Now, following an investigation by the cryptocurrency wallet MetaMask's lead product manager, Taylor Monahan (check out the lengthy thread on Twitter/X over here), it seems that LastPass data is the common thread tying together a huge string of crypto thefts.
If you used LastPass in 2022, experts are saying, you really should change all your passwords and migrate your crypto.
Don't Store Your Crypto Seed Phrase Online
Every single crypto victim tied to the LastPass breach shares one thing in common: They had all stored their sensitive “seed phrases” with the password-keeping service.
Seed phrases are essentially the passwords that a crypto user needs to enter in order to access their cryptocurrency. So, it makes sense that these 150 (and counting) victims were targeted. Thieves are going through the LastPass data trove and sniffing out the seed phrases that are tied to large amounts of money, ensuring that they'll get a five- or six-figure payday for every theft.

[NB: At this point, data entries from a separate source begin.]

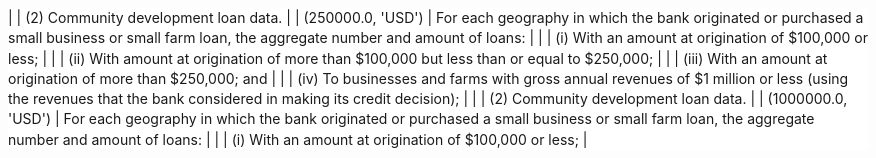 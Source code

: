 |                       |               (2) Community development loan data.                                                                                                                                                                                                                                                                                                                                                                                                                                                                                                                                                                                            |
| (250000.0, 'USD')     | For each geography in which the bank originated or purchased a small business or small farm loan, the aggregate number and amount of loans:                                                                                                                                                                                                                                                                                                                                                                                                                                                                                                   |
|                       |               (i) With an amount at origination of $100,000 or less;                                                                                                                                                                                                                                                                                                                                                                                                                                                                                                                                                                          |
|                       |               (ii) With amount at origination of more than $100,000 but less than or equal to $250,000;                                                                                                                                                                                                                                                                                                                                                                                                                                                                                                                                       |
|                       |               (iii) With an amount at origination of more than $250,000; and                                                                                                                                                                                                                                                                                                                                                                                                                                                                                                                                                                  |
|                       |               (iv) To businesses and farms with gross annual revenues of $1 million or less (using the revenues that the bank considered in making its credit decision);                                                                                                                                                                                                                                                                                                                                                                                                                                                                      |
|                       |               (2) Community development loan data.                                                                                                                                                                                                                                                                                                                                                                                                                                                                                                                                                                                            |
| (1000000.0, 'USD')    | For each geography in which the bank originated or purchased a small business or small farm loan, the aggregate number and amount of loans:                                                                                                                                                                                                                                                                                                                                                                                                                                                                                                   |
|                       |               (i) With an amount at origination of $100,000 or less;                                                                                                                                                                                                                                                                                                                                                                                                                                                                                                                                                                          |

Crypto users who were lucky enough to avoid their own data exposures can learn a clear lesson: Don't store your entire seed phrase in an online service, no matter how encrypted it is. Instead, we recommend three different ways to safely store your seed phrase:
- A physical location – the most unhackable option.
- A hard drive – this at least keeps your data off the wider internet.

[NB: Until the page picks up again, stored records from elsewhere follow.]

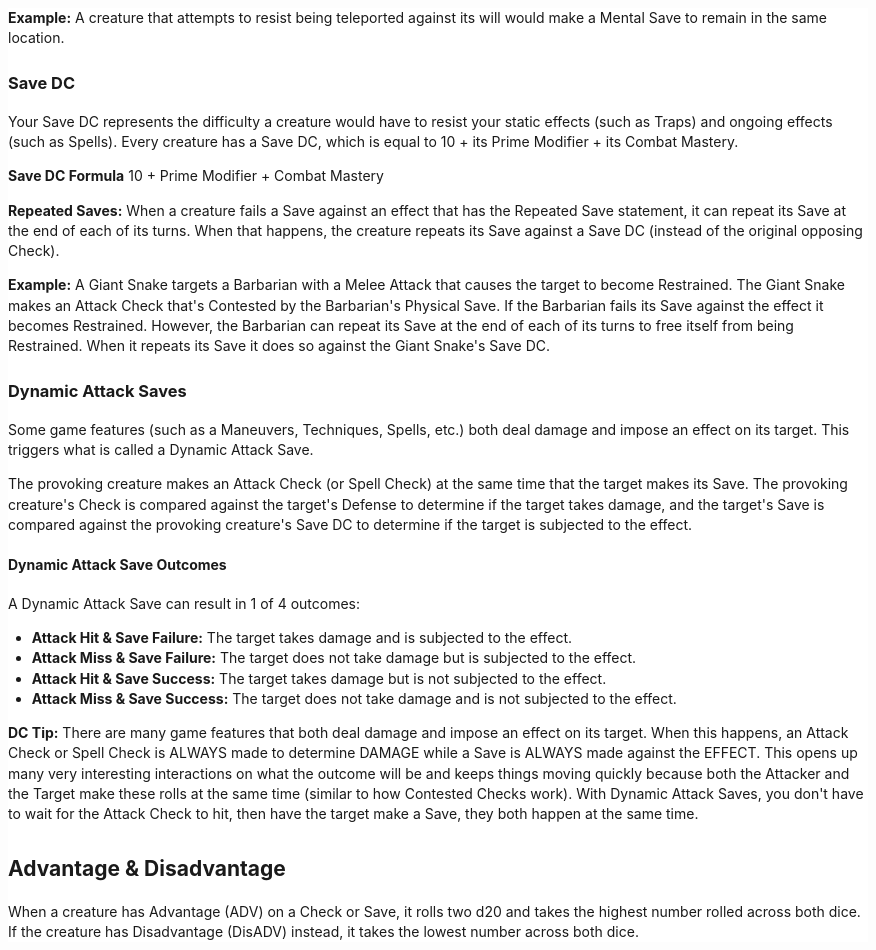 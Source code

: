 **Example:** A creature that attempts to resist being teleported against its will would make a Mental Save to remain in the same location.

### Save DC

Your Save DC represents the difficulty a creature would have to resist your static effects (such as Traps) and ongoing effects (such as Spells). Every creature has a Save DC, which is equal to 10 + its Prime Modifier + its Combat Mastery.

**Save DC Formula**
10 + Prime Modifier + Combat Mastery

**Repeated Saves:** When a creature fails a Save against an effect that has the Repeated Save statement, it can repeat its Save at the end of each of its turns. When that happens, the creature repeats its Save against a Save DC (instead of the original opposing Check).

**Example:** A Giant Snake targets a Barbarian with a Melee Attack that causes the target to become Restrained. The Giant Snake makes an Attack Check that's Contested by the Barbarian's Physical Save. If the Barbarian fails its Save against the effect it becomes Restrained. However, the Barbarian can repeat its Save at the end of each of its turns to free itself from being Restrained. When it repeats its Save it does so against the Giant Snake's Save DC.

### Dynamic Attack Saves

Some game features (such as a Maneuvers, Techniques, Spells, etc.) both deal damage and impose an effect on its target. This triggers what is called a Dynamic Attack Save.

The provoking creature makes an Attack Check (or Spell Check) at the same time that the target makes its Save. The provoking creature's Check is compared against the target's Defense to determine if the target takes damage, and the target's Save is compared against the provoking creature's Save DC to determine if the target is subjected to the effect.

#### Dynamic Attack Save Outcomes

A Dynamic Attack Save can result in 1 of 4 outcomes:

- **Attack Hit & Save Failure:** The target takes damage and is subjected to the effect.
- **Attack Miss & Save Failure:** The target does not take damage but is subjected to the effect.
- **Attack Hit & Save Success:** The target takes damage but is not subjected to the effect.
- **Attack Miss & Save Success:** The target does not take damage and is not subjected to the effect.

**DC Tip:** There are many game features that both deal damage and impose an effect on its target. When this happens, an Attack Check or Spell Check is ALWAYS made to determine DAMAGE while a Save is ALWAYS made against the EFFECT. This opens up many very interesting interactions on what the outcome will be and keeps things moving quickly because both the Attacker and the Target make these rolls at the same time (similar to how Contested Checks work). With Dynamic Attack Saves, you don't have to wait for the Attack Check to hit, then have the target make a Save, they both happen at the same time.

## Advantage & Disadvantage

When a creature has Advantage (ADV) on a Check or Save, it rolls two d20 and takes the highest number rolled across both dice. If the creature has Disadvantage (DisADV) instead, it takes the lowest number across both dice.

- Split the phrase up – If you separate the seed phrase into two or more parts, you can store them in multiple locations, greatly reducing the odds that the same hackers can get their hands on the entire phrase.
Plus, you don't want to keep all your eggs in one basket: Get multiple recovery phrases.
The Best Password Management Tools
We've ranked all the best password managers over here, and LastPass is high on the list. But if you'd prefer a different option, we can help: NordPass and 1Password remain our all-time favorites, in first and second place, respectively.
Just remember: A password management tool is just one layer of security. It won't make up for a company or individual lacking in other areas, from employee security training sessions to extra precautions for storing your cryptocurrency recovery phrase.